Huelga de jueces (2)

Hoy se ha producido una segunda huelga de jueces y magistrados, convocada por la Asociación Profesional de la Magistratura (APM), asociación mayoritaria del colectivo, pero que ha resultado menos apoyada que el paro del pasado enero.

No tiene sentido reproducir aquí los argumentos que en su momento, con motivo de las primeras movilizaciones, ya dejamos apuntadas. En resumen, que nos parece obvio que los jueces y magistrados, como otros colectivos podrían perfectamente (y sería plenamente constitucional) ver restringido su derecho de huelga si el Parlamento así lo aprobara por medio de una ley, pero que, en ausencia de una norma limitadora, es también muy complicado entender que un derecho constitucional como es el de huelga pueda quedar por vía interpretativa excluido para los jueces.

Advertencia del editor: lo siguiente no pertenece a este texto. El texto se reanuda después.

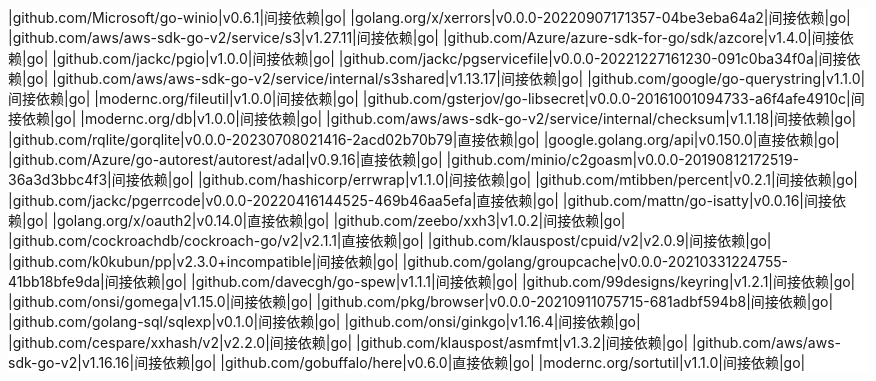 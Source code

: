 |github.com/Microsoft/go-winio|v0.6.1|间接依赖|go|
|golang.org/x/xerrors|v0.0.0-20220907171357-04be3eba64a2|间接依赖|go|
|github.com/aws/aws-sdk-go-v2/service/s3|v1.27.11|间接依赖|go|
|github.com/Azure/azure-sdk-for-go/sdk/azcore|v1.4.0|间接依赖|go|
|github.com/jackc/pgio|v1.0.0|间接依赖|go|
|github.com/jackc/pgservicefile|v0.0.0-20221227161230-091c0ba34f0a|间接依赖|go|
|github.com/aws/aws-sdk-go-v2/service/internal/s3shared|v1.13.17|间接依赖|go|
|github.com/google/go-querystring|v1.1.0|间接依赖|go|
|modernc.org/fileutil|v1.0.0|间接依赖|go|
|github.com/gsterjov/go-libsecret|v0.0.0-20161001094733-a6f4afe4910c|间接依赖|go|
|modernc.org/db|v1.0.0|间接依赖|go|
|github.com/aws/aws-sdk-go-v2/service/internal/checksum|v1.1.18|间接依赖|go|
|github.com/rqlite/gorqlite|v0.0.0-20230708021416-2acd02b70b79|直接依赖|go|
|google.golang.org/api|v0.150.0|直接依赖|go|
|github.com/Azure/go-autorest/autorest/adal|v0.9.16|直接依赖|go|
|github.com/minio/c2goasm|v0.0.0-20190812172519-36a3d3bbc4f3|间接依赖|go|
|github.com/hashicorp/errwrap|v1.1.0|间接依赖|go|
|github.com/mtibben/percent|v0.2.1|间接依赖|go|
|github.com/jackc/pgerrcode|v0.0.0-20220416144525-469b46aa5efa|直接依赖|go|
|github.com/mattn/go-isatty|v0.0.16|间接依赖|go|
|golang.org/x/oauth2|v0.14.0|直接依赖|go|
|github.com/zeebo/xxh3|v1.0.2|间接依赖|go|
|github.com/cockroachdb/cockroach-go/v2|v2.1.1|直接依赖|go|
|github.com/klauspost/cpuid/v2|v2.0.9|间接依赖|go|
|github.com/k0kubun/pp|v2.3.0+incompatible|间接依赖|go|
|github.com/golang/groupcache|v0.0.0-20210331224755-41bb18bfe9da|间接依赖|go|
|github.com/davecgh/go-spew|v1.1.1|间接依赖|go|
|github.com/99designs/keyring|v1.2.1|间接依赖|go|
|github.com/onsi/gomega|v1.15.0|间接依赖|go|
|github.com/pkg/browser|v0.0.0-20210911075715-681adbf594b8|间接依赖|go|
|github.com/golang-sql/sqlexp|v0.1.0|间接依赖|go|
|github.com/onsi/ginkgo|v1.16.4|间接依赖|go|
|github.com/cespare/xxhash/v2|v2.2.0|间接依赖|go|
|github.com/klauspost/asmfmt|v1.3.2|间接依赖|go|
|github.com/aws/aws-sdk-go-v2|v1.16.16|间接依赖|go|
|github.com/gobuffalo/here|v0.6.0|直接依赖|go|
|modernc.org/sortutil|v1.1.0|间接依赖|go| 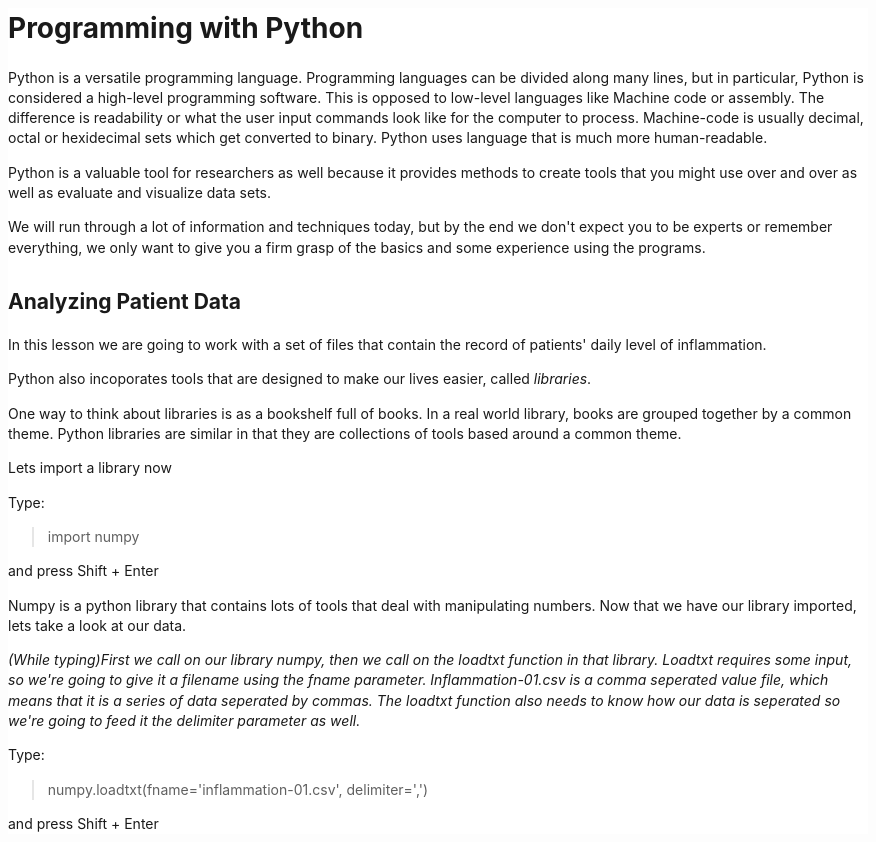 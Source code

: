 
# Programming with Python

Python is a versatile programming language. Programming languages can be divided along many lines, but in particular, Python is considered a high-level programming software. This is opposed to low-level languages like Machine code or assembly. The difference is readability or what the user input commands look like for the computer to process. Machine-code is usually decimal, octal or hexidecimal sets which get converted to binary. Python uses language that is much more human-readable.

Python is a valuable tool for researchers as well because it provides methods to create tools that you might use over and over as well as evaluate and visualize data sets.

We will run through a lot of information and techniques today, but by the end we don't expect you to be experts or remember everything, we only want to give you a firm grasp of the basics and some experience using the programs.

## Analyzing Patient Data

In this lesson we are going to work with a set of files that contain the record of patients' daily level of inflammation.

Python also incoporates tools that are designed to make our lives easier, called _libraries_.

One way to think about libraries is as a bookshelf full of books. In a real world library, books are grouped together by a common theme. Python libraries are similar in that they are collections of tools based around a common theme.

Lets import a library now

Type:
>import numpy

and press Shift + Enter


```python

```

Numpy is a python library that contains lots of tools that deal with manipulating numbers. Now that we have our library imported, lets take a look at our data.

_(While typing)First we call on our library numpy, then we call on the loadtxt function in that library. Loadtxt requires some input, so we're going to give it a filename using the fname parameter. Inflammation-01.csv is a comma seperated value file, which means that it is a series of data seperated by commas. The loadtxt function also needs to know how our data is seperated so we're going to feed it the delimiter parameter as well._

Type:
>numpy.loadtxt(fname='inflammation-01.csv', delimiter=',')

and press Shift + Enter


```python

```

Ahora bien, esta segunda huelga sí permite apuntar una consideración adicional. Y es que, frente a los argumentos defendidos en este blog, así como por muchas otras personas, la versión más «oficial» y «oficialista» sigue sosteniendo que los jueces no tienen derecho de huelga porque «son un poder del Estado», porque «no son empleados», porque «nadie puede hacer huelga contra sí mismo» y porque «no lo tienen reconocido». Esta doctrina es reiterada desde medios de comunicación, desde el Gobierno, desde buena parte de la doctrina y, sobre todo, desde el Consejo General del Poder Judicial.

La postura del CGPJ es especialmente interesante, porque tienen la oportunidad de demostrar que no es una posición meramente retórica. Si tienen de verdad claro que los jueces no tienen derecho de huelga, los paros de hoy debieran suponer la inmediata apertura de expedientes disciplinarios. Con la movilización de enero, dado que las normas disciplinarias de los jueces entienden que sólo comete una falta el juez o magistrado que sin justificación abandona 2 días el puesto de trabajo. Esto es, que sólo con la primera huelga, en el caso de jueces que no hubieran faltado antes al trabajo, no podían sancionar. Pero, dado que desde enero hasta hoy todavía no ha prescrito la primera ausencia, una segunda, en el caso de los jueces que hayan seguido las dos huelgas, sí habría de comportar sanción caso de que, efectivamente, los jnueces no tengan derecho de huelga en nuestro ordenamiento jurídico.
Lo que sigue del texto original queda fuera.